Menurut riset Microsoft pada 2020, warganet Indonesia menempati peringkat 29 dari 32 negara di dunia dan peringkat terbawah di ASEAN dalam hal indeks kesopanan atau civility index. Padahal internation.org pada 2019 menempatkan Indonesia di peringkat ke-8 dari 46 sebagai negara paling ramah di dunia.

Hal itu dikatakan oleh Content Writer Kaliopak.com, Luqman Hakim, dalam webinar literasi digital dengan tema ”Pentingnya Pendidikan Karakter di Era Digital” yang digelar Kementerian Komunikasi dan Informatika (Kominfo) bersama Debindo untuk warga Kabupaten Demak, Jawa Tengah, Senin (18/10/2021).

Luqman mengungkapkan adanya perbedaan itu karena warganet di Indonesia rentan ter-deindividuasi, yaitu keadaan hilangnya kesadaran akan diri sendiri dan penahanan evaluatif terhadap diri sendiri, dalam situasi kelompok yang memungkinkan anonimitas dan mengalihkan atau menjauhkan pengawasan dari individu.

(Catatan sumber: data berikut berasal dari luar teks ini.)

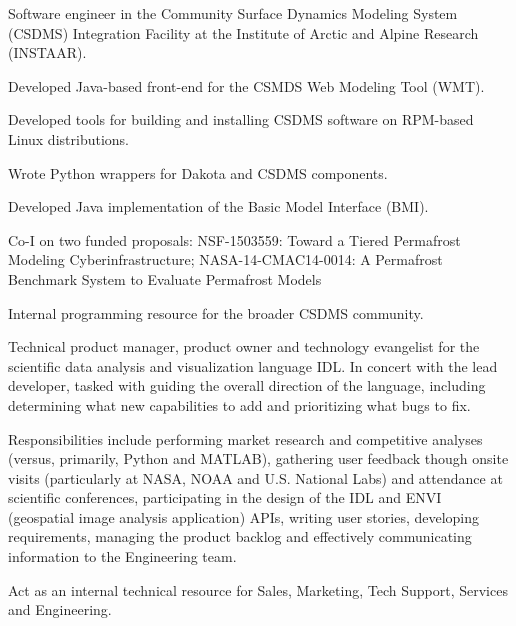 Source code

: \documentclass[letterpaper]{resume}
\begin{document}
\begin{compactitem}[\itembullet]
  \item Software engineer in the Community Surface Dynamics Modeling
    System (CSDMS) Integration Facility at the Institute of Arctic and
    Alpine Research (INSTAAR). 
  \item Developed Java-based front-end for the CSMDS Web Modeling Tool (WMT).
  \item Developed tools for building and installing CSDMS software on
    RPM-based Linux distributions.
  \item Wrote Python wrappers for Dakota and CSDMS components.
  \item Developed Java implementation of the Basic Model Interface (BMI).
  \item Co-I on two funded proposals: NSF-1503559: Toward a Tiered Permafrost Modeling 
    Cyberinfrastructure; NASA-14-CMAC14-0014: A Permafrost Benchmark System 
    to Evaluate Permafrost Models
  \item Internal programming resource for the broader CSDMS community.
\end{compactitem}

\begin{compactitem}[\itembullet]
  \item Technical product manager, product owner and technology
    evangelist for the scientific data analysis and visualization
    language IDL. In concert with the lead developer, tasked with
    guiding the overall direction of the language, including
    determining what new capabilities to add and prioritizing what
    bugs to fix.
  \item Responsibilities include performing market research and
    competitive analyses (versus, primarily, Python and MATLAB),
    gathering user feedback though onsite visits (particularly at
    NASA, NOAA and U.S. National Labs) and attendance at scientific
    conferences, participating in the design of the IDL and ENVI
    (geospatial image analysis application) APIs, writing user
    stories, developing requirements, managing the product backlog and
    effectively communicating information to the Engineering team.
  \item Act as an internal technical resource for Sales, Marketing,
    Tech Support, Services and Engineering.
\end{compactitem}
\end{document}
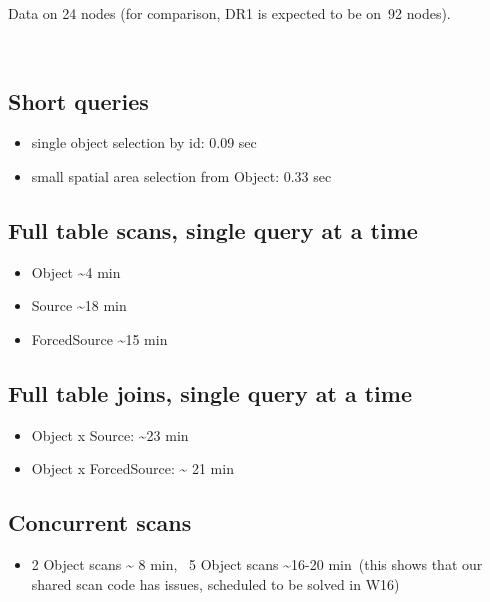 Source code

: \documentclass[DM,toc]{lsstdoc}
\begin{document}
Data on 24 nodes (for comparison, DR1 is expected to be on~92 nodes).

~

\subsection{\texorpdfstring{\textbf{Short
queries}}{Short queries}}\label{short-queries}

\begin{itemize}
\item
  single object selection by id: 0.09 sec
\item
  small spatial area selection from Object: 0.33 sec
\end{itemize}

\subsection{\texorpdfstring{\textbf{Full table scans, single query at
a
time}}{Full table scans, single query at a time}}\label{full-table-scans-single-query-at-a-time}

\begin{itemize}
\item
  Object \textasciitilde{}4 min
\item
  Source \textasciitilde{}18 min
\item
  ForcedSource \textasciitilde{}15 min
\end{itemize}

\subsection{\texorpdfstring{\textbf{Full table joins, single query at
a
time}}{Full table joins, single query at a time}}\label{full-table-joins-single-query-at-a-time}

\begin{itemize}
\item
  Object x Source: \textasciitilde{}23 min
\item
  Object x ForcedSource: \textasciitilde{} 21 min
\end{itemize}

\subsection{\texorpdfstring{\textbf{Concurrent
scans}}{Concurrent scans}}\label{concurrent-scans}

\begin{itemize}
\item
  2 Object scans \textasciitilde{} 8 min, ~5 Object scans
  \textasciitilde{}16-20 min~(this shows that our shared scan code has
  issues, scheduled to be solved in W16)
\end{itemize}
\end{document}

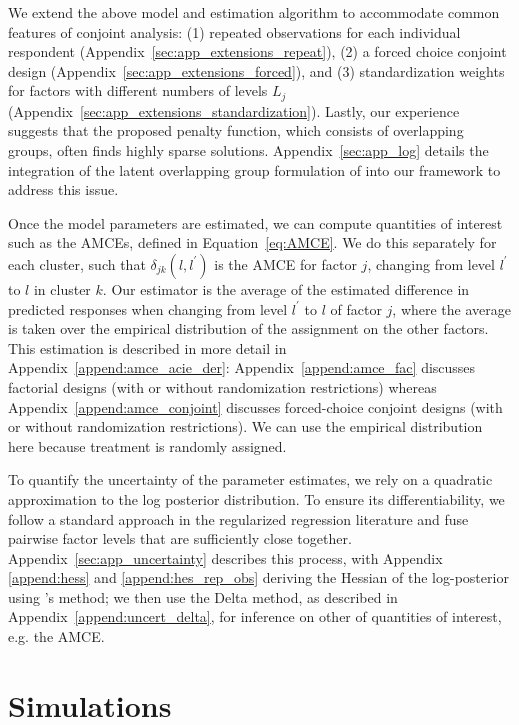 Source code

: \documentclass[11pt]{article}
\begin{document}
We extend the above model and estimation algorithm to accommodate
common features of conjoint analysis: (1) repeated observations for
each individual respondent (Appendix~\ref{sec:app_extensions_repeat}),
(2) a forced choice conjoint design
(Appendix~\ref{sec:app_extensions_forced}), and (3) standardization
weights for factors with different numbers of levels $L_j$
(Appendix~\ref{sec:app_extensions_standardization}). Lastly, our
experience suggests that the proposed penalty function, which consists
of overlapping groups, often finds highly sparse
solutions. Appendix~\ref{sec:app_log} details the integration of the
latent overlapping group formulation of \cite{yan2017hierarchical}
into our framework to address this issue.

Once the model parameters are estimated, we can compute quantities of
interest such as the AMCEs, defined in Equation~\eqref{eq:AMCE}.  We
do this separately for each cluster, such that
$\delta_{jk} (l, l^\prime)$ is the AMCE for factor $j$, changing from
level $l^{\prime}$ to $l$ in cluster $k$.  Our estimator is the
average of the estimated difference in predicted responses when
changing from level $l^{\prime}$ to $l$ of factor $j$, where the
average is taken over the empirical distribution of the assignment on
the other factors.  This estimation is described in more detail in
Appendix~\ref{append:amce_acie_der}: Appendix~\ref{append:amce_fac}
discusses factorial designs (with or without randomization
restrictions) whereas Appendix~\ref{append:amce_conjoint} discusses
forced-choice conjoint designs (with or without randomization
restrictions).  We can use the empirical distribution here because
treatment is randomly assigned.

To quantify the uncertainty of the parameter estimates, we rely on a
quadratic approximation to the log posterior distribution. To ensure
its differentiability, we follow a standard approach in the
regularized regression literature \citep[e.g.,][]{fan2001variable} and 
fuse pairwise factor levels that are sufficiently close
together. Appendix~\ref{sec:app_uncertainty} describes this process,
with Appendix \ref{append:hess} and \ref{append:hes_rep_obs} deriving
the Hessian of the log-posterior using \cite{loui:82}'s method; we
then use the Delta method, as described in
Appendix~\ref{append:uncert_delta}, for inference on other of
quantities of interest, e.g. the AMCE.


\section{Simulations}\label{sec:simulation}
\end{document}
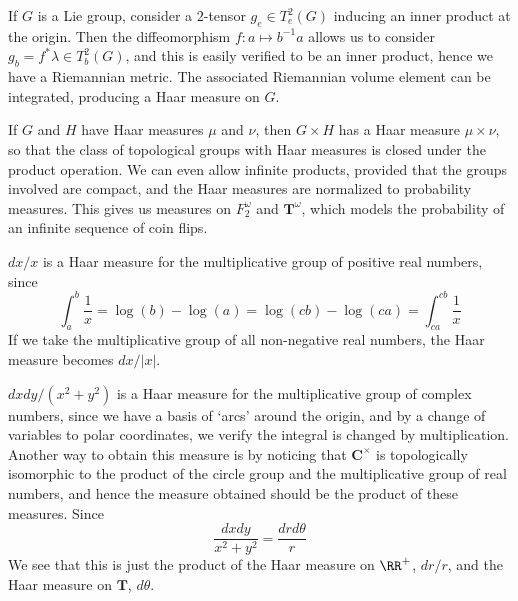 \begin{example}
    If $G$ is a Lie group, consider a $2$-tensor $g_e \in T^2_e(G)$ inducing an inner product at the origin. Then the diffeomorphism $f: a \mapsto b^{-1}a$ allows us to consider $g_b = f^* \lambda \in T^2_b(G)$, and this is easily verified to be an inner product, hence we have a Riemannian metric. The associated Riemannian volume element can be integrated, producing a Haar measure on $G$.
\end{example}

\begin{example}
    If $G$ and $H$ have Haar measures $\mu$ and $\nu$, then $G \times H$ has a Haar measure $\mu \times \nu$, so that the class of topological groups with Haar measures is closed under the product operation. We can even allow infinite products, provided that the groups involved are compact, and the Haar measures are normalized to probability measures. This gives us measures on $F_2^\omega$ and $\mathbf{T}^\omega$, which models the probability of an infinite sequence of coin flips.
\end{example}

\begin{example}
    $dx/x$ is a Haar measure for the multiplicative group of positive real numbers, since
    \[ \int_a^b \frac{1}{x} = \log(b) - \log(a) = \log(cb) - \log(ca) = \int_{ca}^{cb} \frac{1}{x} \]
    If we take the multiplicative group of all non-negative real numbers, the Haar measure becomes $dx/|x|$.
\end{example}

\begin{example}
    $dx dy/(x^2 + y^2)$ is a Haar measure for the multiplicative group of complex numbers, since we have a basis of `arcs' around the origin, and by a change of variables to polar coordinates, we verify the integral is changed by multiplication. Another way to obtain this measure is by noticing that $\mathbf{C}^\times$ is topologically isomorphic to the product of the circle group and the multiplicative group of real numbers, and hence the measure obtained should be the product of these measures. Since
    \[ \frac{dx dy}{x^2 + y^2} = \frac{dr d\theta}{r} \]
    We see that this is just the product of the Haar measure on $\RR^+$, $dr/r$, and the Haar measure on $\mathbf{T}$, $d \theta$.
\end{example}

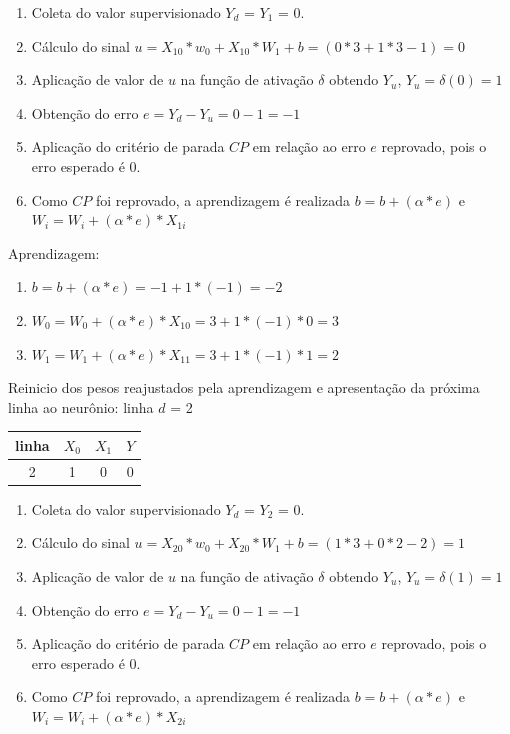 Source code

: \documentclass[	12pt, Times, openright, twoside, a4paper, english, brazil]{abntex2}
\begin{document}
    				
    				\begin{enumerate}
    				    \item Coleta do valor supervisionado $Y_d$ = $Y_1$ = 0.
    					\item Cálculo do sinal $u = X_{10}*w_0 + X_{10}*W_1 +b = (0*3 + 1*3 -1) = 0$
    					\item Aplicação de valor de $u$ na função de ativação $\delta$ obtendo $Y_u$, $Y_u = \delta(0) = 1$
    					\item Obtenção do erro $e = Y_d-Y_u = 0 - 1 = -1$
    					\item Aplicação do critério de parada $CP$ em relação ao erro $e$ reprovado, pois o erro esperado é 0.
    					\item Como $CP$ foi reprovado, a aprendizagem é realizada $b=b+(\alpha*e)$ e $W_i=W_i + (\alpha*e)*X_{1i}$
    				\end{enumerate}
    				
    				Aprendizagem:
    				\begin{enumerate}
    					\item $b=b+(\alpha*e) = -1 + 1*(-1) = -2 $  					
    					\item $W_0=W_0 + (\alpha*e)*X_{10} = 3 + 1*(-1)*0 = 3$ 
    					\item $W_1=W_1 + (\alpha*e)*X_{11} = 3 + 1*(-1)*1 = 2$
    				\end{enumerate}
    				
    				Reinicio dos pesos reajustados pela aprendizagem e apresentação da próxima linha ao neurônio:
    				linha $d$ = 2\\
    				\begin{table}[!ht]
                    \centering
    				\begin{tabular}{|c|c|c|c|}
    					\hline  \textbf{linha} & \textbf{$X_0$} & \textbf{$X_1$} &  \textbf{$Y$}\\
  				 	    \hline 2 & 1 & 0 & 0\\ \hline
    				\end{tabular}
    				\end{table}
            	
            	
            	\begin{enumerate}
            	    \item Coleta do valor supervisionado $Y_d$ = $Y_2$ = 0.
            		\item Cálculo do sinal $u = X_{20}*w_0 + X_{20}*W_1 +b = (1*3 + 0*2 -2) = 1$
            		\item Aplicação de valor de $u$ na função de ativação $\delta$ obtendo $Y_u$, $Y_u = \delta(1) = 1$
            		\item Obtenção do erro $e = Y_d-Y_u = 0 - 1 = -1$
            		\item Aplicação do critério de parada $CP$ em relação ao erro $e$ reprovado, pois o erro esperado é 0.
    				\item Como $CP$ foi reprovado, a aprendizagem é realizada $b=b+(\alpha*e)$ e $W_i=W_i + (\alpha*e)*X_{2i}$
            	\end{enumerate}
            
\end{document}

Luqman mengatakan, menjadi warganet perlu tetap berbudaya. Ia menyebut pengguna harus memahami cara kerja ruang digital. “Ruang digital memiliki cara kerja yang berbasis kecerdasan buatan. Sebagai pengguna, kita harus memahami cara kerja ruang digital agar tidak terjebak dan tersesat di dalamnya,” kata dia.

Pengguna digital juga harus bisa mengenali macam-macam konten negatif, yang meliputi kekerasan, permusuhan atau SARA, penyesatan agama, berita bohong, pornografi, perjudian atau spekulasi keuangan, serta anti sains.

Luqman menegaskan, pengguna harus bijak setiap kali bertindak di ruang digital. Menurutnya dunia digital memungkinkan pengguna bebas berekspresi, namun juga harus mengetahui konsekuensi dan ancamannya.

“Maka kesadaran, kedewasaan, dan tanggung jawab harus menjadi sensor yang ampuh. Jangan sampai jadi penikmat konten negatif apalagi jadi produsennya,” tuturnya.

Sementara, narasumber lainnya, Fasilitator Komunitas Ari Ujianto mengatakan pentingnya pendidikan karakter di era digital. Pengguna harus memahami mengenai apa yang dimaksud dengan literasi digital.

“Literasi digital berupa kemampuan untuk menggunakan alat digital untuk merancang dan membuat konten asli yang menarik, untuk mengakses, menggunakan, dan berbagi informasi,” ujarnya.

Dengan literasi digital diharapkan mampu untuk berpikir kritis, mempertanyakan seberapa otentik, valid, dan bermanfaatnya informasi digital. Di samping, tentunya mampu berkomunikasi dan berkolaborasi dengan orang lain di ruang digtal.

“Jadi literasi digital merupakan sebuah konsep dan praktik yang bukan sekedar menitikberatkan pada kecakapan untuk menguasasi teknologi. Lebih dari itu, literasi digital juga banyak menekankan pada kecakapan pengguna media digital dalam melakukan orientasi mediasi media digital yang dilakukan secara produktif,” ujarnya.

Menurutnya, salah satu bentuk literasi digital adalah berinternet secara sehat dengan memahami keamanan digital bagi anak. Adapun aspek ancaman keselamatan anak di dunia digital yakni perundungan, perdagangan orang, pencurian data pribadi, pelecehan seksual dan pornografi, penipuan, kekerasan, serta kecanduan.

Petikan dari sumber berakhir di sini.